Il sindaco Visentin era di altro avviso: per soli 150 milioni “un piccolo parco, 15 chioschi, una zona gioco e spettacoli, una passerella in legno che colleghi a piazza Cesare Battisti, a quello che diventerà una specie di mercato arabo, aperto anche di notte”. Il risultato è oggi sotto gli occhi di tutti: il clou, le panchine cuoci uova quando l’estate si fa rovente.
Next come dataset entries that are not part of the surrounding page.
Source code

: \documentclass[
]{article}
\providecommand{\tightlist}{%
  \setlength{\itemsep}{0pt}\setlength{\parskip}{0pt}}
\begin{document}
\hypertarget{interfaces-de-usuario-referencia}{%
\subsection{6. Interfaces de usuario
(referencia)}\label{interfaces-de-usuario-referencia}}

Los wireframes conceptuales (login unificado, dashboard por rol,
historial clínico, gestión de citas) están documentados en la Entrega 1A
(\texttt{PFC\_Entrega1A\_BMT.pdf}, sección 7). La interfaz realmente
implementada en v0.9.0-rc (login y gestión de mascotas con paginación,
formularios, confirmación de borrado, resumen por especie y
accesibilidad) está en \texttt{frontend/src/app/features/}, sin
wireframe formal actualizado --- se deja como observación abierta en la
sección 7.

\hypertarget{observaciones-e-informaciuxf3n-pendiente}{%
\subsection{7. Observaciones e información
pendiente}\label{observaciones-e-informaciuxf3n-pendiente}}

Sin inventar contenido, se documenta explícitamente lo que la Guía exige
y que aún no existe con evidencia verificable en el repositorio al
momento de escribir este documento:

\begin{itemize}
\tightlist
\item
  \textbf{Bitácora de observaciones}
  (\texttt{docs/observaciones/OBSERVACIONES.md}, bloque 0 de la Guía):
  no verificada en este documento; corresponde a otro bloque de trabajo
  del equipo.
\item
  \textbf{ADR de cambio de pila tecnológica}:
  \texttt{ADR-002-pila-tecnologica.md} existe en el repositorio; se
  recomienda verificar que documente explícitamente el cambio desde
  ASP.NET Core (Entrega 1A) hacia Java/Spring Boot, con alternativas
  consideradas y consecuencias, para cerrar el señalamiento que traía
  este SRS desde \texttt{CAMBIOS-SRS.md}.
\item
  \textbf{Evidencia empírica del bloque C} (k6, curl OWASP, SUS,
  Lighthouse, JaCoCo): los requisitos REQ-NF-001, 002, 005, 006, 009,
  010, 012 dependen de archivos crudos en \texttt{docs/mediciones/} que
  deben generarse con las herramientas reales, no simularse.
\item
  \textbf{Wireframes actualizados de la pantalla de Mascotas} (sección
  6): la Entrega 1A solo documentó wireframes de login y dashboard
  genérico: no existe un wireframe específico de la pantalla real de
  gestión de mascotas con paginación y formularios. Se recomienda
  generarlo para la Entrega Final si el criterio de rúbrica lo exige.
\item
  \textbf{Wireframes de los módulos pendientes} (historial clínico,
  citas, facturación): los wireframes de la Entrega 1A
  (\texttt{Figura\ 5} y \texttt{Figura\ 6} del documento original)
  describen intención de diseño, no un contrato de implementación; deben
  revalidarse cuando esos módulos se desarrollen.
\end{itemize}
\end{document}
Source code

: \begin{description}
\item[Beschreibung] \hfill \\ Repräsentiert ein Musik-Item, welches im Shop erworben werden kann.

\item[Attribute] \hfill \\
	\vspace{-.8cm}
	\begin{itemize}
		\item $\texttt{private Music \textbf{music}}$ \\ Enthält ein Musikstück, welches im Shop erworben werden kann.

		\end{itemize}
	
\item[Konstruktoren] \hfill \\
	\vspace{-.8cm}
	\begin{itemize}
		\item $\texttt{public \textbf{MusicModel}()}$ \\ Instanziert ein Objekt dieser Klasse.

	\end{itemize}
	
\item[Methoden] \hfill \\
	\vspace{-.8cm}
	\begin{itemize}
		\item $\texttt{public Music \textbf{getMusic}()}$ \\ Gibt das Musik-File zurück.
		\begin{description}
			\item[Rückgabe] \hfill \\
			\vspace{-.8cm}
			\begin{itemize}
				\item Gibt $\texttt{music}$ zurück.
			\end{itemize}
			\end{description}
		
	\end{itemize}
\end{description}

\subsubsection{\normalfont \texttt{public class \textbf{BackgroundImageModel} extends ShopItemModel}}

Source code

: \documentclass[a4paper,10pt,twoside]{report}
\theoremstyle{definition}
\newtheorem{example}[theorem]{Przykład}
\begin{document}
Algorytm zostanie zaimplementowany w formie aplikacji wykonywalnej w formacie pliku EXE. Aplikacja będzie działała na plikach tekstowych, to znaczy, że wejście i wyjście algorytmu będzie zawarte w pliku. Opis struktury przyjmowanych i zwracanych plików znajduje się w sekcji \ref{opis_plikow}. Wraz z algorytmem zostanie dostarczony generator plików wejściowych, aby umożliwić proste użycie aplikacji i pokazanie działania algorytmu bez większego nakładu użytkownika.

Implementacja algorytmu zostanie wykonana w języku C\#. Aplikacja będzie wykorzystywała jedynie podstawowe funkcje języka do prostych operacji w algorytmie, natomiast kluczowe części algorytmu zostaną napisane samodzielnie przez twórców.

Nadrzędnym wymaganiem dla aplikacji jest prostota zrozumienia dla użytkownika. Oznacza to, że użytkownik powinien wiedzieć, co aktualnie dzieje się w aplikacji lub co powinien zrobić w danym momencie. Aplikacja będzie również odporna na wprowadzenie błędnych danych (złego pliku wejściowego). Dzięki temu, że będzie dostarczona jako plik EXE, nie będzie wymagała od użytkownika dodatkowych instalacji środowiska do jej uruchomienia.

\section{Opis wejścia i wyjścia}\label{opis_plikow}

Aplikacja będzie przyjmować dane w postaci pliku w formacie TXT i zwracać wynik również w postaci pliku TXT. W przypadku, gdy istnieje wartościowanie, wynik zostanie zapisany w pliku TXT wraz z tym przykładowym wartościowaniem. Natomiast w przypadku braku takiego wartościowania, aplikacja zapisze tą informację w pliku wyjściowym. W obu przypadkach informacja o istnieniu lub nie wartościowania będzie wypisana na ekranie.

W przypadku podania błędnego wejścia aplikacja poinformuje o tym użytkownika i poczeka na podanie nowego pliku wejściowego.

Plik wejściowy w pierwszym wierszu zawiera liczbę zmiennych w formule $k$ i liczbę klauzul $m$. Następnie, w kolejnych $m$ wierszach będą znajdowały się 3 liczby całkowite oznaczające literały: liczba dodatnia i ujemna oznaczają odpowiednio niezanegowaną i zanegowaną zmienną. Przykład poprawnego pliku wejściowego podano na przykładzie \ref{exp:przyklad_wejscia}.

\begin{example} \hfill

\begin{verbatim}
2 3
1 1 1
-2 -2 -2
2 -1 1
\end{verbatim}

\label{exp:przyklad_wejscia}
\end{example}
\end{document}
E nell’attesa di Russotti, di cui si parla da sempre, nel 2008 è la volta di diversi progetti di riqualificazione urbana per cui spendere 23 milioni di euro di cui il comune “non può disporre a causa di ritardi burocratici e del patto di stabilità” (Visentin). Tre gli architetti premiati: Jorge Garcés, per la nuova stazione marittima nel Porto grande, Francesco Taormina, per i Calafatari, e Tomaso Monestiroli, per l’area del parcheggio Talete. Come soluzione per la riqualificazione del Talete “un doppio muro che funga da nuovo grande fondale urbano, opponendosi alla grande cesura del parcheggio e riscrivendo l’intorno dalle diverse angolature. La grande parete è pensata per diminuire la separazione tra città e mare creando nuovi scorci e inquadrature. Nell’intercapedine del muro sono collocati i reperti archeologici rinvenuti nel territorio: “luogo, memoria nella memoria in un cortocircuito continuo di rimandi e visioni antiche e nuove, il muro aspira a diventare parte della città, appartenente alla comunità. Proprio dove è stato realizzato il parcheggio Talete, incurante del mare e della città, il muro riporta in primo piano i caratteri di un luogo attraverso quello che è stato ritrovato, i reperti, e la visione tra il mare e la città che dai ponti-passerelle trovano una nuova espressione”. Di 10mila € il premio assegnato.

Insomma il Talete come ispiratore di nuove sperimentazioni progettuali che noi profani possiamo solo ammirare non certo concepire, che neanche immaginiamo possibili. Certo, è più facile abbattere, cancellare, anche nascondendone le utilità. Semmai poi, domani, dov’era il Talete costruiremo un altro approdo turistico.